Still worse was an incident in a nearby Arab neighborhood, Muwassi, situated at the edge of Gush Katif, the main cluster of Gaza Jewish settlements. A group of Jewish extremists moved into unoccupied Palestinian homes early last week, and spent several days harassing local Arabs with stones and taunts while resisting evacuation.

On Wednesday, Israeli television cameras recorded an incident in which a group of Jewish militants cornered a Palestinian youth in a house and stoned him nearly to death. One army medic moved in to shield him but retreated before the hail of stones. He was finally saved by an Israeli journalist, Yitzhak Saban of Yediot Aharonot. The Hebrew media termed the event “a lynching” — a term that brought home still-vivid memories of the October 2000 incident in which two Israeli army reservists were murdered by a Palestinian mob in Ramallah.

For many, the confrontations served as a foretaste of what can be expected when the actual withdrawal begins. In a Yediot poll conducted Wednesday evening and published Friday, the public was almost evenly split on whether disengagement would be accompanied by bloodshed, with 44% saying it would and 48% saying it would not. And while the public now favors disengagement by 62% to 31%, opinions were evenly split, 47% to 47%, on whether the looming violence would prevent the withdrawal from being completed.

Senior political analyst Sima Kadmon, reporting the poll results, wrote that “the more settlers’ orange banners conquer the street and the violence spreads, the greater the anger and frustration of hundreds of thousands of ordinary citizens.”

“We had it coming,” Kadmon wrote. “We were silent when they beat, chased and harassed Palestinians. Did we think that someone who does this to Palestinians would stop at Jews?” But “this was also the settlers’ great mistake,” she wrote. “The revulsion that they couldn’t arouse in decades, the settlers have managed to create in a matter of days.”

At the same time, the experience may have changed the way the army and police go about their planning. After the Muwassi incident, the army’s chief of Southern Command, Brigadier General Dan Harel, declared all of Gaza a closed military zone; although it was re-opened only a day later, the edict conveyed a stern message. Closure imposes serious hardship on the entire settler community, and the army has fought to keep the strip open until just before evacuation. But if the extremists should push too hard, measures could be taken sooner rather than later.

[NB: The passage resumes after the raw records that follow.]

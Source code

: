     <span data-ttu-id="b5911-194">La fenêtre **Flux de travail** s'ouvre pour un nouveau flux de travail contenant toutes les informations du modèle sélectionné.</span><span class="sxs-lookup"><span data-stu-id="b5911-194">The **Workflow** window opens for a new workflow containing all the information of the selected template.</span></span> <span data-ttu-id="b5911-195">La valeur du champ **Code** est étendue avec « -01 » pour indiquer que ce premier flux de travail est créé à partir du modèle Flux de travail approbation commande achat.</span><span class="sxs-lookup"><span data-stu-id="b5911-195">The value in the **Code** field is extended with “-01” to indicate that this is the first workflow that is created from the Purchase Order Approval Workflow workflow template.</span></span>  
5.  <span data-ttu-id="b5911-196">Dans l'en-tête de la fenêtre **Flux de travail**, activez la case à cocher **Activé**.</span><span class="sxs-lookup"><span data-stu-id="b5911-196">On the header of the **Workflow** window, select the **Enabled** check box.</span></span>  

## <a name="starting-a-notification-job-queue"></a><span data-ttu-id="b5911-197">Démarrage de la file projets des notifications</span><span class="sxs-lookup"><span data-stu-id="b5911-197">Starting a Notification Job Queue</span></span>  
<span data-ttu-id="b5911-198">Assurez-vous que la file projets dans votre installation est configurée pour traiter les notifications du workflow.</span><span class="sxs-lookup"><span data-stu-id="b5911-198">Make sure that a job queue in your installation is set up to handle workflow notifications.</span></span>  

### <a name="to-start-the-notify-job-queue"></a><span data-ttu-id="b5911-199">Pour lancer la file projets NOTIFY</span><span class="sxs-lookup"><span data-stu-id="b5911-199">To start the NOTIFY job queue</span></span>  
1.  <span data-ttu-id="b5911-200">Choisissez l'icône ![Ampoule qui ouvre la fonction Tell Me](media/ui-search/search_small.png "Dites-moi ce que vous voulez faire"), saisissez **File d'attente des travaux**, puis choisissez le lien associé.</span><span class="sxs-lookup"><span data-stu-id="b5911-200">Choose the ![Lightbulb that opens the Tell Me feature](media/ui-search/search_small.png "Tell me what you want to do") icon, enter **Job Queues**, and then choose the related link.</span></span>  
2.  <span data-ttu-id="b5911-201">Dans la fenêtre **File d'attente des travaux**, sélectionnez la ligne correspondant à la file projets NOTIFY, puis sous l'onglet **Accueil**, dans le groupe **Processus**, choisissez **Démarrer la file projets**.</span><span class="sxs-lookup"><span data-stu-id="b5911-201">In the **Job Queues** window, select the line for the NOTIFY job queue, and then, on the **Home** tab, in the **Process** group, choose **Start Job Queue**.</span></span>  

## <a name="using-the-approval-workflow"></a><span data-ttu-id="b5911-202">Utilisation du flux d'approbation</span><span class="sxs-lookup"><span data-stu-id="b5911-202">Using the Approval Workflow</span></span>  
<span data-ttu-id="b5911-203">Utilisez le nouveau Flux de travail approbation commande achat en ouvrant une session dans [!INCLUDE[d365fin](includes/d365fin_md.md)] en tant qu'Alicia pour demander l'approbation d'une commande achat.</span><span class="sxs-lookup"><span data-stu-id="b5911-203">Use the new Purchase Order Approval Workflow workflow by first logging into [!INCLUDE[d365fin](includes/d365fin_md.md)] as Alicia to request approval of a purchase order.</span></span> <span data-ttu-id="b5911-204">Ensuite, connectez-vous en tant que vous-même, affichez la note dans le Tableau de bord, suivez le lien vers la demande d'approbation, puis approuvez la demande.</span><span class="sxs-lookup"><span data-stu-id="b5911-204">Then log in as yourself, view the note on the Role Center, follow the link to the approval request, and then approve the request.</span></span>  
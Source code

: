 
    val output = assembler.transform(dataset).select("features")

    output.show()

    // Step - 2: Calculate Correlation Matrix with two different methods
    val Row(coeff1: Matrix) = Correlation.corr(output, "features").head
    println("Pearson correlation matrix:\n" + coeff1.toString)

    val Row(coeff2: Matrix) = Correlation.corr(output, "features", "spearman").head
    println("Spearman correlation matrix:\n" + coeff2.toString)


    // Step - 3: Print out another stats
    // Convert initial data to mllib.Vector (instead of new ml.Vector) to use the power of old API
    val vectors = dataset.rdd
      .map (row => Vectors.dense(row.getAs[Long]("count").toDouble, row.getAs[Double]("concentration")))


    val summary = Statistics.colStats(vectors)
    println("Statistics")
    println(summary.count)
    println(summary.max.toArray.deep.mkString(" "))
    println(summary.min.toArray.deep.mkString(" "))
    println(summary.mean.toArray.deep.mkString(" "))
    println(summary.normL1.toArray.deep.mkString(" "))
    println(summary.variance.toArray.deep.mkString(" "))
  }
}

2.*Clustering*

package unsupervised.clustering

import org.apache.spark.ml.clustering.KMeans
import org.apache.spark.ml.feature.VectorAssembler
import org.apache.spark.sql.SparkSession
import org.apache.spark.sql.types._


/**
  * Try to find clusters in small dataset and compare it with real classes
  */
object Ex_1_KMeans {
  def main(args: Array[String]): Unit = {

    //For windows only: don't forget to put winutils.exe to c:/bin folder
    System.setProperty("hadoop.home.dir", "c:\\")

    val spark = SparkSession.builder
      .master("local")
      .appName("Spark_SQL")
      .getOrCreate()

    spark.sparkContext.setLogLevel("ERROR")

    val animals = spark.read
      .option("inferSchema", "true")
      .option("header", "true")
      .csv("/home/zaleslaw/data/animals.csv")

And, in a sign of the growing polarization, Israeli military Chief of Staff Dan Halutz threatened this week to shut down the army’s network of military yeshivas if rabbinic preaching of disobedience did not cease.

Preparations on the ground, meanwhile, began to pick up pace. Defense Minister Shaul Mofaz, answering questions during the same July 4 Knesset meeting where the prime minister appeared, said that no fewer than 41,000 soldiers would take part in the operation, or about six troops for every evacuated settler. New stories have surfaced daily of settler families who are already leaving, or at least moving their agricultural equipment or negotiating for compensation. This further strengthens the feeling that the majority of settlers have accepted their fate.

Much could still change. Still, with the hardening of public sentiment behind the prime minister, both sides appear to be concluding that barring the unforeseen, the die has been cast.

And to reduce the likelihood of anything unforeseen, one more act of preparation was seen on Israel’s television screens this past Sunday. Exiting their weekly Cabinet meeting, all ministers were stopped by Shin Bet security service operatives and asked to try on their new mandatory piece of clothing: a bullet-proof vest.